OK, I get it. The media loves reporting terrible news and exposing how companies are ripping us off, but the stories around healthcare are very troubling. They all seem to center around one issue; money. What happened?

A moral compass is used about a person’s ability to judge what is right and wrong and act accordingly.” So is setting a price of $170,000 for a cancer treatment morally right? What about a health insurer denying a claim without opening the patient’s file?

A record-high 50% of Americans rate the overall state of moral values in the U.S. as “poor,” and another 37% say it is “only fair.” Just 1% think the state of moral values is “excellent,” and 12% “good.” These are the results of a Gallup Poll released on June 15, 2022.

The question then becomes, “do healthcare companies care about what the public thinks of them?”. We need them more than they need us, and they know it. Charging $170,000 for a cancer drug is ok because our complex pricing system hides what patients’ insurance pays. Rejecting a claim is easy, mainly if it saves us money.

Congress is starting to recognize that voters are fed up with the high cost of American healthcare. The Senate Finance Committee held a hearing examining the middlemen’s impact on patients. In March, the House Committee on Oversight and Accountability investigated PBM tactics that ” harm patient care and increase costs for consumers.”

PBMs keep the prices they’re able to secure secret. Patient copays and coinsurance are based on the higher list price, not the PBMs’ discounted price.
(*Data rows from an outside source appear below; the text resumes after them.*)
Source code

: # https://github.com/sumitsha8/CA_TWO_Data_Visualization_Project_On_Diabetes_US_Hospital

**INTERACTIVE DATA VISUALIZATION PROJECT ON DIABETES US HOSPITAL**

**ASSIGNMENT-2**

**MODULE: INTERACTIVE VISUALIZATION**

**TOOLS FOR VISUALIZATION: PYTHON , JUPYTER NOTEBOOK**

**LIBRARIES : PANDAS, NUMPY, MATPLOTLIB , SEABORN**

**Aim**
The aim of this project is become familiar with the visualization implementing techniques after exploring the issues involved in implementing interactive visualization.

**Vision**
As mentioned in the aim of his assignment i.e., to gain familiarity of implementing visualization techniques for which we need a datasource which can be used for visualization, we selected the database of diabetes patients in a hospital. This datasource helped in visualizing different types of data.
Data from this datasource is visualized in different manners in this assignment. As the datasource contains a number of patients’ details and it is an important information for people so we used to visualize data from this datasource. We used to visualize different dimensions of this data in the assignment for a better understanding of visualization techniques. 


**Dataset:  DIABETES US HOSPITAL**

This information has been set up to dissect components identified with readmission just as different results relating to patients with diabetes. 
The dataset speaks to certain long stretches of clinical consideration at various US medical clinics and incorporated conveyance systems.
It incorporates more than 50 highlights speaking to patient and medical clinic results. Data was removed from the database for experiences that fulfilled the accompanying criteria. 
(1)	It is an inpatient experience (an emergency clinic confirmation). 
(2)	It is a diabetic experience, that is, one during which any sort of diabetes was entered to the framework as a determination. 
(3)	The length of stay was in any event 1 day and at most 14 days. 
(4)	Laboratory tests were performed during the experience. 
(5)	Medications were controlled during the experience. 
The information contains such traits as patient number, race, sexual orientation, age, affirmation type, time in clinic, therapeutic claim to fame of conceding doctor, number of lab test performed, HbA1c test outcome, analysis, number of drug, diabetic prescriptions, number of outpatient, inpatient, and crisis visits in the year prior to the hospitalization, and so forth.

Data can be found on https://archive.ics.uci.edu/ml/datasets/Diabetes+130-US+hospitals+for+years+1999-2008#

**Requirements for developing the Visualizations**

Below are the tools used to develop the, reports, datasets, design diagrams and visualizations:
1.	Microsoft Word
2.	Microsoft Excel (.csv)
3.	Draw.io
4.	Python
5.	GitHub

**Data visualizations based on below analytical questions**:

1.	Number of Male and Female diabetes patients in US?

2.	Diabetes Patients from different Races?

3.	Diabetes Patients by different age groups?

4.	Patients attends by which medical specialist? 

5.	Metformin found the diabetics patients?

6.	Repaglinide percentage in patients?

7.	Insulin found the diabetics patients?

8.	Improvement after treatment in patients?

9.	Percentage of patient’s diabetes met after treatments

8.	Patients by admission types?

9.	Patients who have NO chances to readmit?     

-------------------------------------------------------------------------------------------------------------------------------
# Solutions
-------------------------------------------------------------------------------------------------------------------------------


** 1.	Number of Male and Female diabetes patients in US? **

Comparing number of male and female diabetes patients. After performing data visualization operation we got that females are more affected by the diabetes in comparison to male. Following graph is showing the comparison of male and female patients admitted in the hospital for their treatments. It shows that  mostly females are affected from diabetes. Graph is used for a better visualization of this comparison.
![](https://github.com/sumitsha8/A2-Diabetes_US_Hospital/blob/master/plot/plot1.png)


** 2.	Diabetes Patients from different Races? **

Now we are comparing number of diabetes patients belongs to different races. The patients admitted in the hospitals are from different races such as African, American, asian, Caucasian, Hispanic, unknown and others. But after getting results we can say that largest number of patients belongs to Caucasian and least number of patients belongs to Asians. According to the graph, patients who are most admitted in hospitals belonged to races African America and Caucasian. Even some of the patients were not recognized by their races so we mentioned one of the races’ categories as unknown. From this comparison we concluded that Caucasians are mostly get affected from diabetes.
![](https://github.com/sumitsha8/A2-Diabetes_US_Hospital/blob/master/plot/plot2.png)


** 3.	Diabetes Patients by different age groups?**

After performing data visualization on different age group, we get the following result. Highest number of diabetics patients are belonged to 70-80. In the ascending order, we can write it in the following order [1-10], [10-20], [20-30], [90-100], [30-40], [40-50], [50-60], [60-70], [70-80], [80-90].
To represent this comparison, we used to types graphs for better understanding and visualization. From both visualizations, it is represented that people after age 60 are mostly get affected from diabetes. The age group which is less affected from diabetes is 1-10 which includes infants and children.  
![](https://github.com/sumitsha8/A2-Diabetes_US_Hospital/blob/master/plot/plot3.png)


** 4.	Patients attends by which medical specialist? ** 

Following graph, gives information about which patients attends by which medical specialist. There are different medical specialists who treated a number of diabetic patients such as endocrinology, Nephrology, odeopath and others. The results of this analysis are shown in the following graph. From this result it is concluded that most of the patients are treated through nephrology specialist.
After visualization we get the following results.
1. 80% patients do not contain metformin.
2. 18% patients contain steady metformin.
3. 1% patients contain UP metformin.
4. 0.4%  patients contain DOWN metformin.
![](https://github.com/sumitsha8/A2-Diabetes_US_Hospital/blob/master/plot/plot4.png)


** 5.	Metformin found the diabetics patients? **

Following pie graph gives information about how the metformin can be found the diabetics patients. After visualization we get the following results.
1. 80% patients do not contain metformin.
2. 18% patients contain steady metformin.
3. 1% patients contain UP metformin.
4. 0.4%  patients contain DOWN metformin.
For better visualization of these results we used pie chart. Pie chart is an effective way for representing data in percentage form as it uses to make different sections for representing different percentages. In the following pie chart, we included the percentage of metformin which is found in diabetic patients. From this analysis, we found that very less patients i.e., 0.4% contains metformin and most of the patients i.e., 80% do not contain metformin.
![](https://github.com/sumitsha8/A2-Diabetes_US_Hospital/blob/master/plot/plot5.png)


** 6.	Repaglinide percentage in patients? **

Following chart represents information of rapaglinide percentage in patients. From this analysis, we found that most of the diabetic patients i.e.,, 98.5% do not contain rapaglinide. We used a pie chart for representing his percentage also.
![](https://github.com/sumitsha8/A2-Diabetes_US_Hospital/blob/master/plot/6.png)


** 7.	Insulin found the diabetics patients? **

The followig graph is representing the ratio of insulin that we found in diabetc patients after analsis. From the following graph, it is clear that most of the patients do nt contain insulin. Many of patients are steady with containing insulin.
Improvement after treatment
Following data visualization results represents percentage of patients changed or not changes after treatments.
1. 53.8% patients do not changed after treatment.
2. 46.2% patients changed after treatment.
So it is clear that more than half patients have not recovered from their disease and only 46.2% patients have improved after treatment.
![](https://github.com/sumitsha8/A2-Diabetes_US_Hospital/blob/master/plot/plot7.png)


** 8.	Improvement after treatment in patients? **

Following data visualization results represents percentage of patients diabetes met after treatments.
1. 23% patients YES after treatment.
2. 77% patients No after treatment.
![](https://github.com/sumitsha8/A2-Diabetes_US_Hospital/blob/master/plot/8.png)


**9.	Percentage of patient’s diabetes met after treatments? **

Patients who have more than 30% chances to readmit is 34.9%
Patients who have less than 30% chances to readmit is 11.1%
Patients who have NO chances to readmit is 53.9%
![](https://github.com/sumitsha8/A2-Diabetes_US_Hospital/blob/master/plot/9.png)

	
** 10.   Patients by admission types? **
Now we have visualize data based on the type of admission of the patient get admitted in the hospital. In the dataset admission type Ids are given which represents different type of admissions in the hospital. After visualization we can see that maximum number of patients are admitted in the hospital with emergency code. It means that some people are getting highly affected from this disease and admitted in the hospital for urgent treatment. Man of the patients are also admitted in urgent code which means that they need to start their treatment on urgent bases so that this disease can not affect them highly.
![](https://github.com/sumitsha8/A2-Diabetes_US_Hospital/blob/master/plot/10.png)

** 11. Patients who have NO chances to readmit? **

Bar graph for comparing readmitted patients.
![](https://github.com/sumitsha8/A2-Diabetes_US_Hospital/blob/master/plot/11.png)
So patients can spend hundreds of dollars more out of pocket each year than they would if they had access to the discounted price at the pharmacy counter.

All told PBMs and other industry intermediaries collected over half of every dollar spent on brand medications in 2020.

According to a Congressional report:

50 Pharmaceutical Executives in 10 Companies Made $1.9 Billion in 2021 and could receive $2.8 Billion in Golden Parachutes.

10 Pharmaceutical CEOs Could Receive $1.6 Billion in Golden Parachutes, while Americans Struggle to Afford Life-Saving Drugs.

10 Pharmaceutical Companies Made $102 Billion in Profits in 2021 – a 137% increase from 2020.

So how much is enough? How can a CEO collect that much money when 25% of patients can’t afford their medications? Where is it written that a CEO has to earn that much money?

Those of us who have sat in research have heard the stories of patients hurting because of the delays and expenses of American healthcare. If you can listen to this and not have any empathy you’re probably a perfect fit for a career in healthcare.

I keep praying that things will change without the necessity of Congressional intervention, but I’m afraid the profit motive to string an addiction. Now we’re reading about senior citizens getting kicked out of assisted living facilities because they aren’t accepting Medicaid payments. Then there is the couple who received a bill of over $200,000 after their relative died in hospice care because the state allows reimbursement from family members to go after the deceased’s assets.

The moral compass within healthcare is broken.